This is an extension of the post where I was writing about doing a gold-yen carry trade.
It’s an important trade and especially getting burned by the USDJPY carry trade, I am determined to really think through this one.
And the more I think about it, I’ve come to an entire paradigm shift …
I am not “investing” in gold
So I’ve been thinking, what are the risks associated with “investing” in gold.
If the price of gold drops in terms of USD, I “lose money”.
Or if I made a carry-trade with yen, then gold drops in terms of JPY and I “lose money”.
But then, I suddenly realized I’ve been thinking about it all wrong …
What if, in fact I am not investing in gold …
But gold is actually the REAL currency and value reserve, and I am “investing” in USD and JPY???
Then the question I’d ask myself is, is USD and JPY worth “investing in” at this point?
Recent history of gold prices
So with the paradigm shift, now the question becomes – would it make sense to invest in fiat currencies USD or JPY right now?

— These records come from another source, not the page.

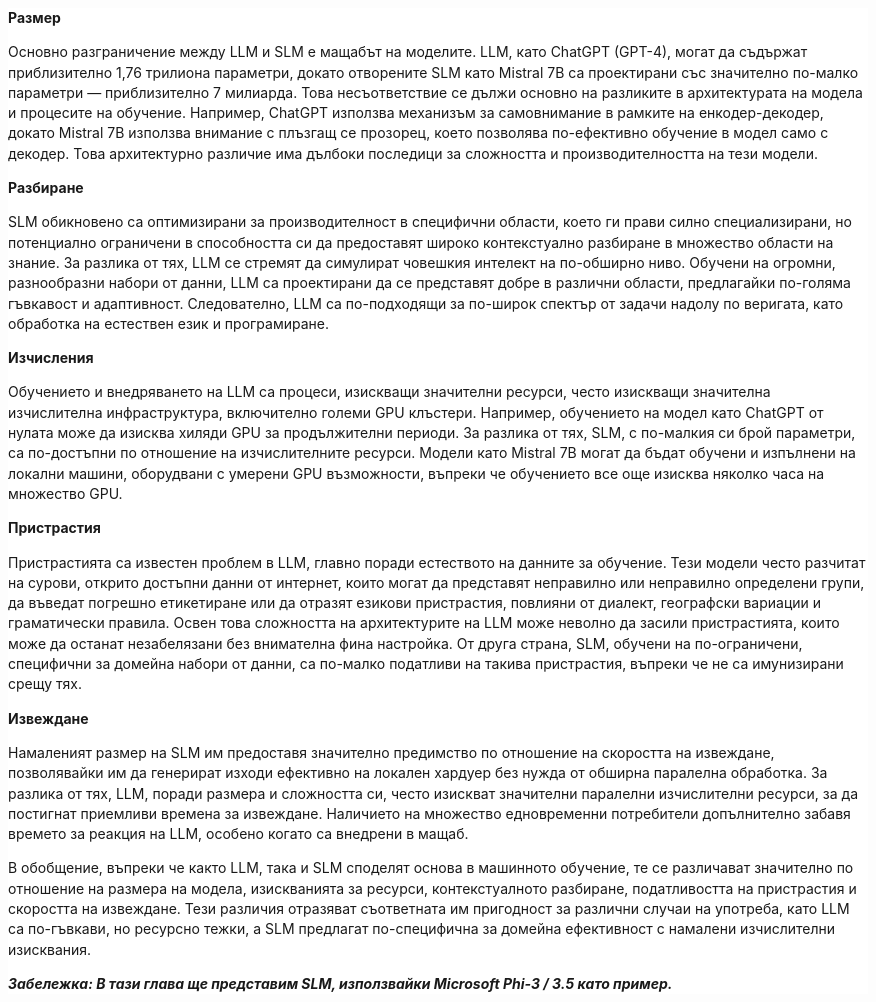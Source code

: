 **Размер**

Основно разграничение между LLM и SLM е мащабът на моделите. LLM, като ChatGPT (GPT-4), могат да съдържат приблизително 1,76 трилиона параметри, докато отворените SLM като Mistral 7B са проектирани със значително по-малко параметри — приблизително 7 милиарда. Това несъответствие се дължи основно на разликите в архитектурата на модела и процесите на обучение. Например, ChatGPT използва механизъм за самовнимание в рамките на енкодер-декодер, докато Mistral 7B използва внимание с плъзгащ се прозорец, което позволява по-ефективно обучение в модел само с декодер. Това архитектурно различие има дълбоки последици за сложността и производителността на тези модели.

**Разбиране**

SLM обикновено са оптимизирани за производителност в специфични области, което ги прави силно специализирани, но потенциално ограничени в способността си да предоставят широко контекстуално разбиране в множество области на знание. За разлика от тях, LLM се стремят да симулират човешкия интелект на по-обширно ниво. Обучени на огромни, разнообразни набори от данни, LLM са проектирани да се представят добре в различни области, предлагайки по-голяма гъвкавост и адаптивност. Следователно, LLM са по-подходящи за по-широк спектър от задачи надолу по веригата, като обработка на естествен език и програмиране.

**Изчисления**

Обучението и внедряването на LLM са процеси, изискващи значителни ресурси, често изискващи значителна изчислителна инфраструктура, включително големи GPU клъстери. Например, обучението на модел като ChatGPT от нулата може да изисква хиляди GPU за продължителни периоди. За разлика от тях, SLM, с по-малкия си брой параметри, са по-достъпни по отношение на изчислителните ресурси. Модели като Mistral 7B могат да бъдат обучени и изпълнени на локални машини, оборудвани с умерени GPU възможности, въпреки че обучението все още изисква няколко часа на множество GPU.

**Пристрастия**

Пристрастията са известен проблем в LLM, главно поради естеството на данните за обучение. Тези модели често разчитат на сурови, открито достъпни данни от интернет, които могат да представят неправилно или неправилно определени групи, да въведат погрешно етикетиране или да отразят езикови пристрастия, повлияни от диалект, географски вариации и граматически правила. Освен това сложността на архитектурите на LLM може неволно да засили пристрастията, които може да останат незабелязани без внимателна фина настройка. От друга страна, SLM, обучени на по-ограничени, специфични за домейна набори от данни, са по-малко податливи на такива пристрастия, въпреки че не са имунизирани срещу тях.

**Извеждане**

Намаленият размер на SLM им предоставя значително предимство по отношение на скоростта на извеждане, позволявайки им да генерират изходи ефективно на локален хардуер без нужда от обширна паралелна обработка. За разлика от тях, LLM, поради размера и сложността си, често изискват значителни паралелни изчислителни ресурси, за да постигнат приемливи времена за извеждане. Наличието на множество едновременни потребители допълнително забавя времето за реакция на LLM, особено когато са внедрени в мащаб.

В обобщение, въпреки че както LLM, така и SLM споделят основа в машинното обучение, те се различават значително по отношение на размера на модела, изискванията за ресурси, контекстуалното разбиране, податливостта на пристрастия и скоростта на извеждане. Тези различия отразяват съответната им пригодност за различни случаи на употреба, като LLM са по-гъвкави, но ресурсно тежки, а SLM предлагат по-специфична за домейна ефективност с намалени изчислителни изисквания.

***Забележка: В тази глава ще представим SLM, използвайки Microsoft Phi-3 / 3.5 като пример.***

Or when would it make sense to do so?
Let’s answer the second question first, by looking at the history of USD in terms of gold prices.
Indeed, there was a significant drawdown between 2010-2015 where it dropped by 50% – going from highest around $2000/oz down to $1000/oz.
Why was there such a big drop?
I’ve come to realized, there actually wasn’t a big drop in gold’s value.
Or in other words, gold’s value NEVER drops. It’s the value of the USD that was fluctuating.
And the story was, in the 2008 financial crisis, the entire US financial system was being questioned and USD dropped significantly.
Gold went from $600 to almost $2000 within 2-3 years.
Then the financial system reset, recovered, and people saw that oh USD is alright … and started buying USD again.
And the price went from $2000 back to $1000 in 2015.
But if we look more closely, gold prices did NOT drop. It went from $600 in 2008 to $1000 in 2015.
The reality that Gold is THE REAL currency, and fiat USD dropped in value in those ~10 years was still reality.
Outlook of Gold prices 2024 and onward
I’ve already written posts about gold price demand – Russia’s invasion of Ukraine, distrust of the USD, China and other central banks buying up gold, geopolitical tension, etc.
To add to that, it would seem that central banks aren’t in any hurry to slow down the money printing. On the contrary, after covid they printed like crazy, slowed down, and now in Sept/Oct 2024 it seems they are all ready to start again.
US, EU, China, for sure. Japan is hiking rates … but with the govt deficit and trade deficit, there is almost no way they can slow down the printing.
so USD is going to debase. JPY is going to debase.
And “investing” in USD or JPY is almost non-sense at this point.
Back in 2010, when the US financial system recovered, maybe looking at the short-term strength and recovery of the USD it might have made sense.
And it was short-lived too as after 2015 the debasement caught up and gold came back up to ATH in 2020 during COVID – and made many many ATHs between 2020 and 2024.
With it being at ATH now around $2600 some worry it’s a bubble – which is why I wanted to be cautious about my “investment” in gold.
But with the new paradigm shift, the question isn’t whether gold is in a bubble, because gold is ALWAYS fairly valued. It’s the fiat currencies that are overvalued or undervalued.
And the question is – is USD or JPY being undervalued at this point? Would they strengthen in the future?
Well my answer would be NO.
These 2 fiat currencies will keep debasing and maybe at a higher rate than before, and holding the REAL value reserve of gold makes the most sense.
So my new strategy
- 20% USD cash (just to keep some basic liquidity)
- 0% JPY (shorting all cash)
- 30% stocks (US/JP)
- 40% gold
- 10% bitcoin
I might consider increasing the stock percentage but then maybe again, why bother. In recent years Gold price outperforms S&P500.
Which is crazy meaning the increase in value of the companies couldn’t even catch up to the rate of debasement.